The white-dominated LGBTQ agenda shapes policy and movement priorities beyond marriage. According to the National Coalition of Anti-Violence Programs, 60 percent of victims of LGBTQ hate crimes are people of color. Yet the image evoked by legislation like the Matthew Shepard Act is of a sympathetic white cisgender gay male victim, which reinforces the idea that gayness is always white. And as activists like Dean Spade and Craig Willse have pointed out, the turn toward hate crime legislation as a marker of victory for the LGBTQ movement is tantamount to an endorsement of mass incarceration.

So in the span of about 50 years, the movement has gone from a multiracial coalition of queers of all kinds in a riot against police to an arm of the nonprofit industrial complex working primarily for the benefit of white, wealthy, cisgender gays.
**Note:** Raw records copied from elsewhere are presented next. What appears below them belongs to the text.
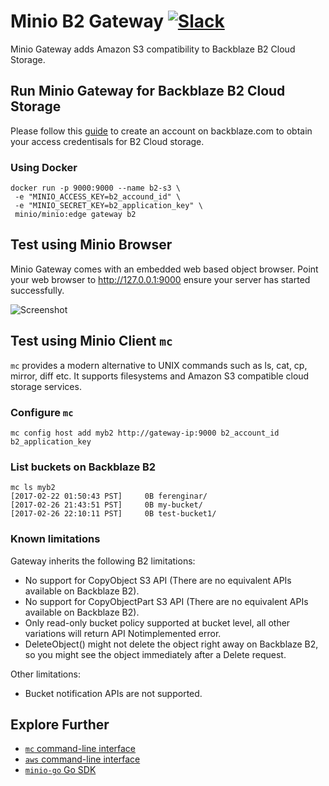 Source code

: # Minio B2 Gateway [![Slack](https://slack.minio.io/slack?type=svg)](https://slack.minio.io)
Minio Gateway adds Amazon S3 compatibility to Backblaze B2 Cloud Storage.

## Run Minio Gateway for Backblaze B2 Cloud Storage
Please follow this [guide](https://www.backblaze.com/b2/docs/quick_account.html) to create an account on backblaze.com to obtain your access credentisals for B2 Cloud storage.

### Using Docker
```
docker run -p 9000:9000 --name b2-s3 \
 -e "MINIO_ACCESS_KEY=b2_accound_id" \
 -e "MINIO_SECRET_KEY=b2_application_key" \
 minio/minio:edge gateway b2
```

## Test using Minio Browser
Minio Gateway comes with an embedded web based object browser. Point your web browser to http://127.0.0.1:9000 ensure your server has started successfully.

![Screenshot](https://raw.githubusercontent.com/minio/minio/master/docs/screenshots/minio-browser-gateway.png)

## Test using Minio Client `mc`
`mc` provides a modern alternative to UNIX commands such as ls, cat, cp, mirror, diff etc. It supports filesystems and Amazon S3 compatible cloud storage services.

### Configure `mc`
```
mc config host add myb2 http://gateway-ip:9000 b2_account_id b2_application_key
```

### List buckets on Backblaze B2
```
mc ls myb2
[2017-02-22 01:50:43 PST]     0B ferenginar/
[2017-02-26 21:43:51 PST]     0B my-bucket/
[2017-02-26 22:10:11 PST]     0B test-bucket1/
```

### Known limitations
Gateway inherits the following B2 limitations:

- No support for CopyObject S3 API (There are no equivalent APIs available on Backblaze B2).
- No support for CopyObjectPart S3 API (There are no equivalent APIs available on Backblaze B2).
- Only read-only bucket policy supported at bucket level, all other variations will return API Notimplemented error.
- DeleteObject() might not delete the object right away on Backblaze B2, so you might see the object immediately after a Delete request.

Other limitations:

- Bucket notification APIs are not supported.

## Explore Further
- [`mc` command-line interface](https://docs.minio.io/docs/minio-client-quickstart-guide)
- [`aws` command-line interface](https://docs.minio.io/docs/aws-cli-with-minio)
- [`minio-go` Go SDK](https://docs.minio.io/docs/golang-client-quickstart-guide)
Queer political candidates need to follow the lead of women of color in developing a racial justice agenda that addresses economic issues.

At a time when the Democratic Party needs immigrant voters to help deliver a blue wave of victory in November, a recent study confirms what many of us have known: that there is a real and measurable Trump effect — the phenomenon of a political leader spewing racism, thus emboldening a swath of people to hold more racist views and to act on those views. Social scientists have been tracking the Trump effect and have found that Donald Trump’s demagoguery has made white people more hateful. White gay people are not immune to the Trump effect, just as straight white women are not. If white LGBTQ candidates want to create meaningful change for everyone, they need to get smarter about racial issues in a hurry.


For those of us who long for the kind of politics that questions the structures that limit the very potential of human freedom, a few more mostly white LGBTQ candidates may be a bit of good news. But it is not sufficient to create real change. A real politics of liberation must find a way to connect people who share values about sexuality, economic inequality and racial justice to one another.